The Yankees' general post-season struggles in the past several years -- except against the Twins, but more on that later -- have had plenty to do with pitching failures. More specifically: We believe starting pitching is a fragile commodity, and it is something that cannot be as easily developed (or more to the point, bought) as hitting. As such, the Yankees have chosen to overpay in the open market or via trades for several alleged top-end starters in recent years. They struck gold with CC Sabathia, the closest thing to a sure thing you can find. Mike Mussina and Roger Clemens were other very solid purchases. But examples of misses: Javier Vazquez, Carl Pavano, Kevin Brown and ... the biggest winner ... A.J. Burnett.

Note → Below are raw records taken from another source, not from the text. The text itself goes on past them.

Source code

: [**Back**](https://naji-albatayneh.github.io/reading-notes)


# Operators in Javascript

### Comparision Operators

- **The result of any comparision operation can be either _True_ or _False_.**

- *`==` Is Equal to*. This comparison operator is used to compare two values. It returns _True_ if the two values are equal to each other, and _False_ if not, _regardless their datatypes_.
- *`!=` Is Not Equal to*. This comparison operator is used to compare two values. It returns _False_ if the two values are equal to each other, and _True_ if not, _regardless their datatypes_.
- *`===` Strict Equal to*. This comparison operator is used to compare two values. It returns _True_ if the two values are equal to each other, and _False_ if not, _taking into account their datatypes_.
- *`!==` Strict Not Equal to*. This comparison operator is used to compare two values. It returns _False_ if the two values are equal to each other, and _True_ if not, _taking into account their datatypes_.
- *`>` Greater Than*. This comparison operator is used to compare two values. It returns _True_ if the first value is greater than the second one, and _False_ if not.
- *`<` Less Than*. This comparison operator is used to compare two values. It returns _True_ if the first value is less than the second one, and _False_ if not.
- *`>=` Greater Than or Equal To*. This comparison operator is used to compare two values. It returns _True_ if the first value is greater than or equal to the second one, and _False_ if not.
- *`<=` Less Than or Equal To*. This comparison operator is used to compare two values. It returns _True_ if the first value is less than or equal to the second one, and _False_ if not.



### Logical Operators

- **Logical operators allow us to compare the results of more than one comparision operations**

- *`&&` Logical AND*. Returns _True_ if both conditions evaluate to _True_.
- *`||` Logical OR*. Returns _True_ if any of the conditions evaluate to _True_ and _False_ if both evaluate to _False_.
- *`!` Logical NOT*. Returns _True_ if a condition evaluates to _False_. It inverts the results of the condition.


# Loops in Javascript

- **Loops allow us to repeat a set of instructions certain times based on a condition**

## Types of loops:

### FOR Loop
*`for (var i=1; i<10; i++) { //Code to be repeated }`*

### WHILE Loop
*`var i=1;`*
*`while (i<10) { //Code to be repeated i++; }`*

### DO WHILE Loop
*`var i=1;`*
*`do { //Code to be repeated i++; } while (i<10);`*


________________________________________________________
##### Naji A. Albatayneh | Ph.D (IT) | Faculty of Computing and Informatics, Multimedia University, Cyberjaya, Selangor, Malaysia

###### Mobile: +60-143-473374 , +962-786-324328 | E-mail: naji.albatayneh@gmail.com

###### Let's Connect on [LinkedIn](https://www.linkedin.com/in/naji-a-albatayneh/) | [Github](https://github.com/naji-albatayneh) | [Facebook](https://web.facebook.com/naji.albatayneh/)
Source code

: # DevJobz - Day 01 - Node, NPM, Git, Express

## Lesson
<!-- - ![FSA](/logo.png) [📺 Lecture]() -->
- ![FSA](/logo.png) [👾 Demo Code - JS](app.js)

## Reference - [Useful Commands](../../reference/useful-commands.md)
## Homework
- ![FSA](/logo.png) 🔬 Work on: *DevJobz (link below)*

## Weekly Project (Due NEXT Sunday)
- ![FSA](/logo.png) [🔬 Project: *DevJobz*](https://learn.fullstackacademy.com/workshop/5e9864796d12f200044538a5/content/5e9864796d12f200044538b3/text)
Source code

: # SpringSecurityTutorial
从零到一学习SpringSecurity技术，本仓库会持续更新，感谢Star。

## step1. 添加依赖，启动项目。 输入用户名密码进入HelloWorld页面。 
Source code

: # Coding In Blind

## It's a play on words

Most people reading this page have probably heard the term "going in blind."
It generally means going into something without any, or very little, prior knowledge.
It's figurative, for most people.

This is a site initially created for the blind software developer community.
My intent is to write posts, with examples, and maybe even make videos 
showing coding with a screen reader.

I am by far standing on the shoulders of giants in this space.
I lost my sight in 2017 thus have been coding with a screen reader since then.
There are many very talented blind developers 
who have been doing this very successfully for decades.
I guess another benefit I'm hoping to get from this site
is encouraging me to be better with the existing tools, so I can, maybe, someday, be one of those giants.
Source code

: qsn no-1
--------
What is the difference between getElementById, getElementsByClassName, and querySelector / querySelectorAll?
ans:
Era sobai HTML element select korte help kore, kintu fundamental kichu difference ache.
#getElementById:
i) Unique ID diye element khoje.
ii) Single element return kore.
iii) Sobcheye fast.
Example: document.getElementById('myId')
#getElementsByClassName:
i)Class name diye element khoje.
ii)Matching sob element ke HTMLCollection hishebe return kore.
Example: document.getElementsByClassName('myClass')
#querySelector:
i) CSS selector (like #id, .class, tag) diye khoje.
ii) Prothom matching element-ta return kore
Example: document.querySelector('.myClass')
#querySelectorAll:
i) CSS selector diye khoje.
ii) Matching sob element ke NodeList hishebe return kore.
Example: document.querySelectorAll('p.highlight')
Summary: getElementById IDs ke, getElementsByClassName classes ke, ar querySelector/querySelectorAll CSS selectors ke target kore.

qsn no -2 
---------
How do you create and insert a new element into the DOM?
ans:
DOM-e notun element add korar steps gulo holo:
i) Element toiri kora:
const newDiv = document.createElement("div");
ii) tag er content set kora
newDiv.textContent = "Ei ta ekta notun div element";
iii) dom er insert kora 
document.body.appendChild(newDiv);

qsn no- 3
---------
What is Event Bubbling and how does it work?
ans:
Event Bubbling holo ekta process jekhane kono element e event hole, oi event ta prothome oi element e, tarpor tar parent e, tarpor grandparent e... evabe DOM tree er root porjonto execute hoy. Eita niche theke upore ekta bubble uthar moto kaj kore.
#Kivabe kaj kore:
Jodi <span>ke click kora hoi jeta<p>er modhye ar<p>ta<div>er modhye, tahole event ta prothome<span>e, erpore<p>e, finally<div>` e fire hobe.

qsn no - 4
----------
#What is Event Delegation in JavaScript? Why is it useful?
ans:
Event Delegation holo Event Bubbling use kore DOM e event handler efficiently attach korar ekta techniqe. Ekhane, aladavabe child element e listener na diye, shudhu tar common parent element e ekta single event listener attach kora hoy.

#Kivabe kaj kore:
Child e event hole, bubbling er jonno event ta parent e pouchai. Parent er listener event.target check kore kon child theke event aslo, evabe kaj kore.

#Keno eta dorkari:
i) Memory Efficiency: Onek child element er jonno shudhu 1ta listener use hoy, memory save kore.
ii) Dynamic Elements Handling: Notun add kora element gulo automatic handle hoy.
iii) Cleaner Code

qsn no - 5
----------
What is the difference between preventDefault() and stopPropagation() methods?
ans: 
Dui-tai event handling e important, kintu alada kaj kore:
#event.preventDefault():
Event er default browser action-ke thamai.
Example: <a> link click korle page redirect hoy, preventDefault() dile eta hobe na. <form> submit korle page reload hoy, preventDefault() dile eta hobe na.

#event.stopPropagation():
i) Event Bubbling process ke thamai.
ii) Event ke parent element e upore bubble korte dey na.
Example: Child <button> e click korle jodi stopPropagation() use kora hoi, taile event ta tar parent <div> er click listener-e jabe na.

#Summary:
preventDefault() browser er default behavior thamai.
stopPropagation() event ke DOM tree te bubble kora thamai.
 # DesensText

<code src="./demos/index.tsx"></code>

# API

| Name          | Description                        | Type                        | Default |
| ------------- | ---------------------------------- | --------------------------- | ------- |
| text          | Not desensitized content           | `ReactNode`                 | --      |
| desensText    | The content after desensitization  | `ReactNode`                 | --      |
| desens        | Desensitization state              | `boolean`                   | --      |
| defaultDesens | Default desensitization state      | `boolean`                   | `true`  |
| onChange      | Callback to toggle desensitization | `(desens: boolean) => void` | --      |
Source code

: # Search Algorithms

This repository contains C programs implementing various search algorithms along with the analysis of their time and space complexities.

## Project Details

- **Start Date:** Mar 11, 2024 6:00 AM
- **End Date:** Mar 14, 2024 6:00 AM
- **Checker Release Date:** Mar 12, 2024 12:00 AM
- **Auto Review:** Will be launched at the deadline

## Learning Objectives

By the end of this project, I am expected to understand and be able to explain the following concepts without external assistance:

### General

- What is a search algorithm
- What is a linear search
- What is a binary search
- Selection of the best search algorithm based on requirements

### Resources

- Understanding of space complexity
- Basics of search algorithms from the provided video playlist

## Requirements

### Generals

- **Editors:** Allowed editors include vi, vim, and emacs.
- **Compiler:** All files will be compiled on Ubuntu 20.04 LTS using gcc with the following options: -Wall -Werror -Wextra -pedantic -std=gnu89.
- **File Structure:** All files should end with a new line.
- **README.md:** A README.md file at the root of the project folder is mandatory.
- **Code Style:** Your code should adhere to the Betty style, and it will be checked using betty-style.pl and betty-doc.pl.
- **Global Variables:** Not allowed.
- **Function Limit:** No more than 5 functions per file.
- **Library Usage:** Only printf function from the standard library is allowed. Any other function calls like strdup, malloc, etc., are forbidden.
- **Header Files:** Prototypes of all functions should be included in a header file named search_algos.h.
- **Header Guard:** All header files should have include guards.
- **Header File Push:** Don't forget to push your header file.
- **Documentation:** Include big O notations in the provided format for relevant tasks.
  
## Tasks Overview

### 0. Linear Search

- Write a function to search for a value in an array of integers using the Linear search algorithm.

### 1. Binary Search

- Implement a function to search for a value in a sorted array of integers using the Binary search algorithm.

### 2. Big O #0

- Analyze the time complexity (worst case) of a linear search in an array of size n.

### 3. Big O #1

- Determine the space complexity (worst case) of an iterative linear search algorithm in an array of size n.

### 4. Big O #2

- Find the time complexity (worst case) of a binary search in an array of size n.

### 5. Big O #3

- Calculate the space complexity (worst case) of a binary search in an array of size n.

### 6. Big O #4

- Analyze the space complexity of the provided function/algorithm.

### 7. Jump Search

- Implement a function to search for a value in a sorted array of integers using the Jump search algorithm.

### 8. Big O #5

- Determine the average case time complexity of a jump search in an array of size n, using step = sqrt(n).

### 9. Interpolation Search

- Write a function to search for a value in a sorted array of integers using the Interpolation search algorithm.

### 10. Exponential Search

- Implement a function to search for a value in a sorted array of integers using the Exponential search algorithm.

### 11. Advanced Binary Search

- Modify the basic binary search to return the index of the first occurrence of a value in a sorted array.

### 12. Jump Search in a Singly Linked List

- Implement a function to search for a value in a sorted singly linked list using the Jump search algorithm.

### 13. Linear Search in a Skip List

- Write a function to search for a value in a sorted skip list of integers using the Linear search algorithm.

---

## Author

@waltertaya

And this is where the Yankees are bogging down. Trailing 2-1 to the Tigers in their series, the Bronx Bombers are trotting out Burnett -- he of the five-year, $82.5 million contract -- for Game 4. The Yankees paid Burnett ace (or at least high No. 2 starter) money based on numbers that didn't add up to that sum. He wasn't supposed to start in this series, but mix in a little rain ... and a couple of losses ... and now a guy with a 5-plus ERA each of the past two seasons is their final hope. The theory is the Yankees have so much money that they can afford to miss on a lot of players and still be contenders. That is true, but the misses still hurt.